━━ Source data

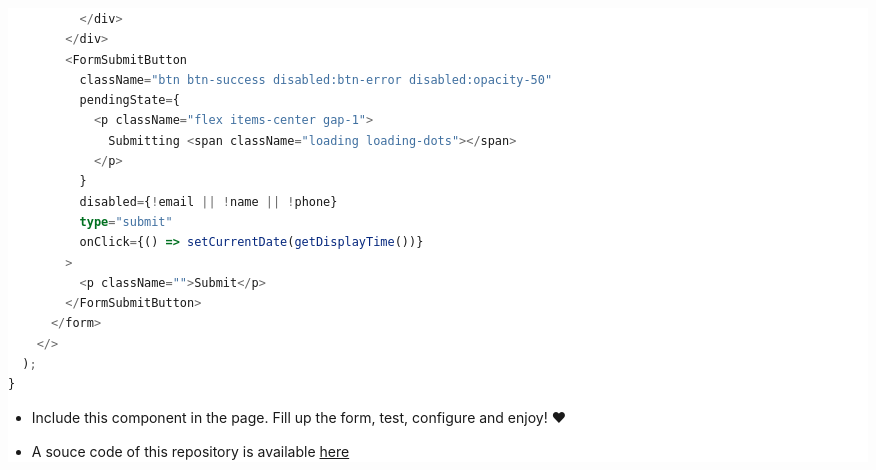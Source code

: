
 ```ts
          </div>
        </div>
        <FormSubmitButton
          className="btn btn-success disabled:btn-error disabled:opacity-50"
          pendingState={
            <p className="flex items-center gap-1">
              Submitting <span className="loading loading-dots"></span>
            </p>
          }
          disabled={!email || !name || !phone}
          type="submit"
          onClick={() => setCurrentDate(getDisplayTime())}
        >
          <p className="">Submit</p>
        </FormSubmitButton>
      </form>
    </>
  );
}
```

- Include this component in the page. Fill up the form, test, configure and enjoy! ❤️

- A souce code of this repository is available [here](https://github.com/heykapil/conference-website)
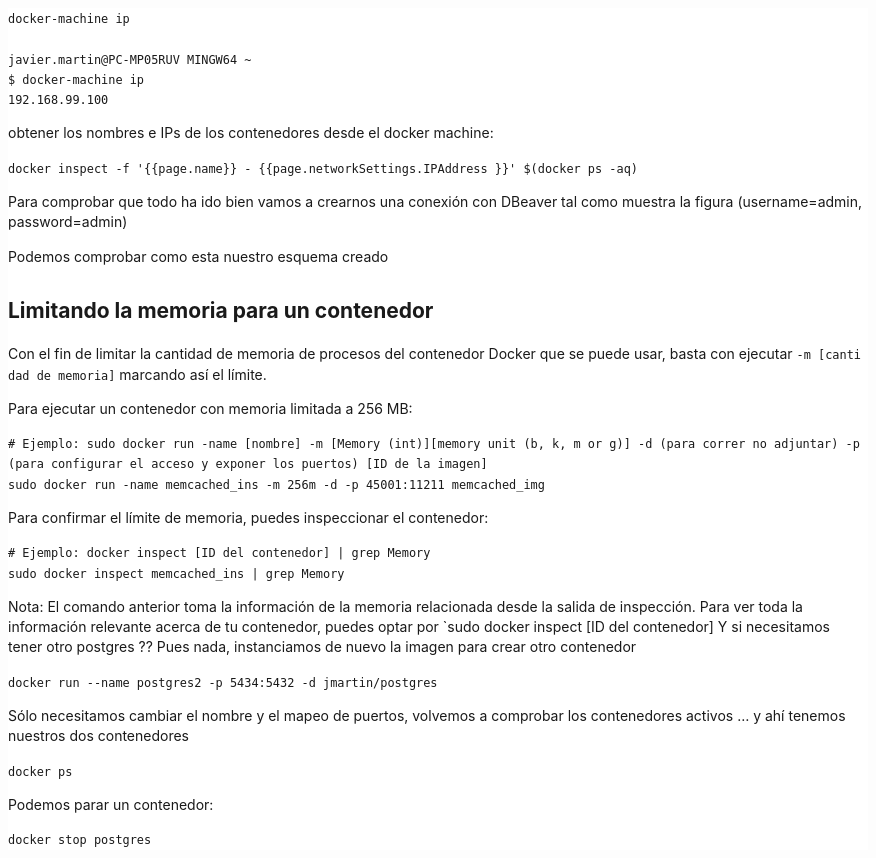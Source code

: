     docker-machine ip

    javier.martin@PC-MP05RUV MINGW64 ~
    $ docker-machine ip
    192.168.99.100

obtener los nombres e IPs de los contenedores desde el docker machine:

    docker inspect -f '{{page.name}} - {{page.networkSettings.IPAddress }}' $(docker ps -aq)




Para comprobar que todo ha ido bien vamos a crearnos una conexión con DBeaver tal como muestra la figura (username=admin, password=admin)


Podemos comprobar como esta nuestro esquema creado


## Limitando la memoria para un contenedor ##

Con el fin de limitar la cantidad de memoria de procesos del contenedor Docker que se puede usar, basta con ejecutar `-m [cantidad de memoria]` marcando así el límite.

Para ejecutar un contenedor con memoria limitada a 256 MB:

    # Ejemplo: sudo docker run -name [nombre] -m [Memory (int)][memory unit (b, k, m or g)] -d (para correr no adjuntar) -p (para configurar el acceso y exponer los puertos) [ID de la imagen]
    sudo docker run -name memcached_ins -m 256m -d -p 45001:11211 memcached_img

Para confirmar el límite de memoria, puedes inspeccionar el contenedor:

    # Ejemplo: docker inspect [ID del contenedor] | grep Memory
    sudo docker inspect memcached_ins | grep Memory

Nota: El comando anterior toma la información de la memoria relacionada desde la salida de inspección. Para ver toda la información relevante acerca de tu contenedor, puedes optar por `sudo docker inspect [ID del contenedor]
 Y si necesitamos tener otro postgres ?? Pues nada, instanciamos de nuevo la imagen para crear otro contenedor

    docker run --name postgres2 -p 5434:5432 -d jmartin/postgres  
    
Sólo necesitamos cambiar el nombre y el mapeo de puertos, volvemos a comprobar los contenedores activos … y ahí tenemos nuestros dos contenedores

    docker ps


Podemos parar un contenedor:


    docker stop postgres

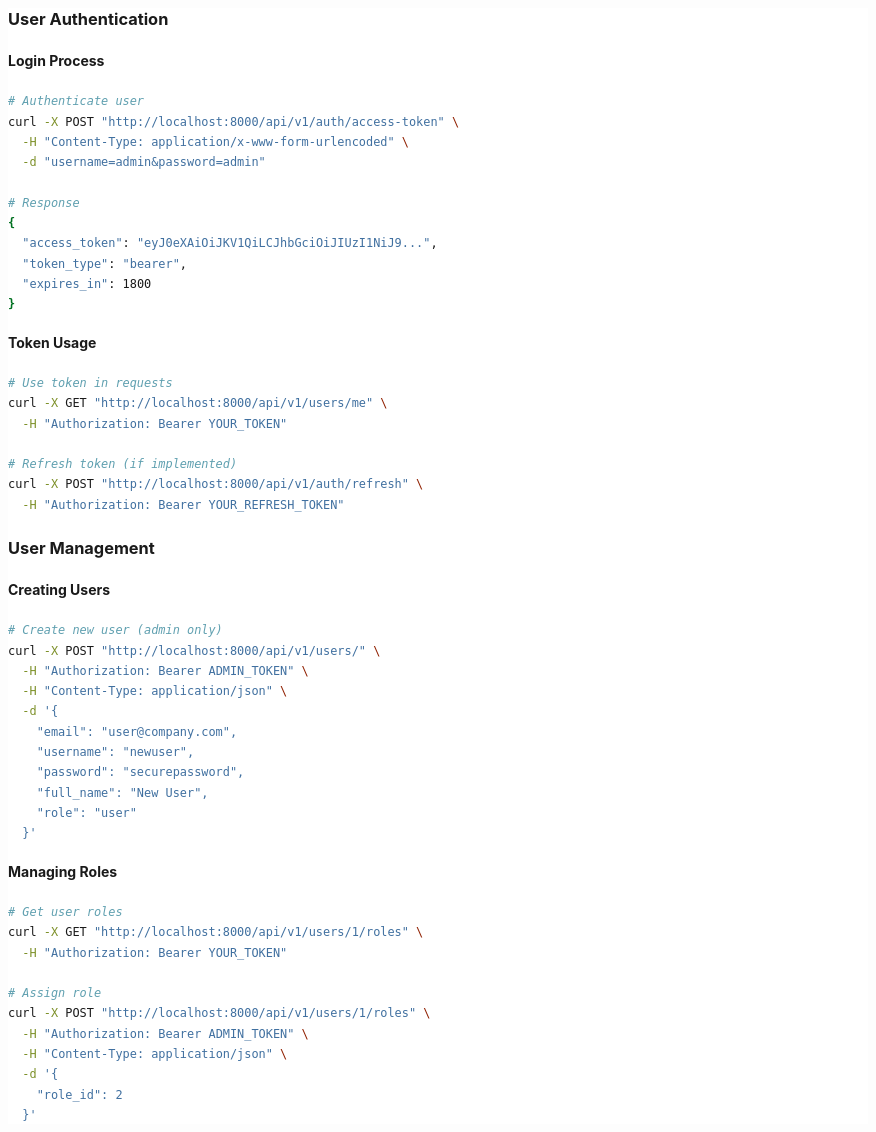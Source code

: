 ### User Authentication

#### Login Process

```bash
# Authenticate user
curl -X POST "http://localhost:8000/api/v1/auth/access-token" \
  -H "Content-Type: application/x-www-form-urlencoded" \
  -d "username=admin&password=admin"

# Response
{
  "access_token": "eyJ0eXAiOiJKV1QiLCJhbGciOiJIUzI1NiJ9...",
  "token_type": "bearer",
  "expires_in": 1800
}
```

#### Token Usage

```bash
# Use token in requests
curl -X GET "http://localhost:8000/api/v1/users/me" \
  -H "Authorization: Bearer YOUR_TOKEN"

# Refresh token (if implemented)
curl -X POST "http://localhost:8000/api/v1/auth/refresh" \
  -H "Authorization: Bearer YOUR_REFRESH_TOKEN"
```

### User Management

#### Creating Users

```bash
# Create new user (admin only)
curl -X POST "http://localhost:8000/api/v1/users/" \
  -H "Authorization: Bearer ADMIN_TOKEN" \
  -H "Content-Type: application/json" \
  -d '{
    "email": "user@company.com",
    "username": "newuser",
    "password": "securepassword",
    "full_name": "New User",
    "role": "user"
  }'
```

#### Managing Roles

```bash
# Get user roles
curl -X GET "http://localhost:8000/api/v1/users/1/roles" \
  -H "Authorization: Bearer YOUR_TOKEN"

# Assign role
curl -X POST "http://localhost:8000/api/v1/users/1/roles" \
  -H "Authorization: Bearer ADMIN_TOKEN" \
  -H "Content-Type: application/json" \
  -d '{
    "role_id": 2
  }'
```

━━━━

Reproduce exactly the lines from the beginning of the material down to the line containing "## Limitando la memoria para un contenedor ##", both ends included, but not the pictures or anything after.

**Answer for the task:**
Source code

:
 ```ts
          </div>
        </div>
        <FormSubmitButton
          className="btn btn-success disabled:btn-error disabled:opacity-50"
          pendingState={
            <p className="flex items-center gap-1">
              Submitting <span className="loading loading-dots"></span>
            </p>
          }
          disabled={!email || !name || !phone}
          type="submit"
          onClick={() => setCurrentDate(getDisplayTime())}
        >
          <p className="">Submit</p>
        </FormSubmitButton>
      </form>
    </>
  );
}
```

- Include this component in the page. Fill up the form, test, configure and enjoy! ❤️

- A souce code of this repository is available [here](https://github.com/heykapil/conference-website)
Source code

:     docker-machine ip

    javier.martin@PC-MP05RUV MINGW64 ~
    $ docker-machine ip
    192.168.99.100

obtener los nombres e IPs de los contenedores desde el docker machine:

    docker inspect -f '{{page.name}} - {{page.networkSettings.IPAddress }}' $(docker ps -aq)




Para comprobar que todo ha ido bien vamos a crearnos una conexión con DBeaver tal como muestra la figura (username=admin, password=admin)


Podemos comprobar como esta nuestro esquema creado


## Limitando la memoria para un contenedor ##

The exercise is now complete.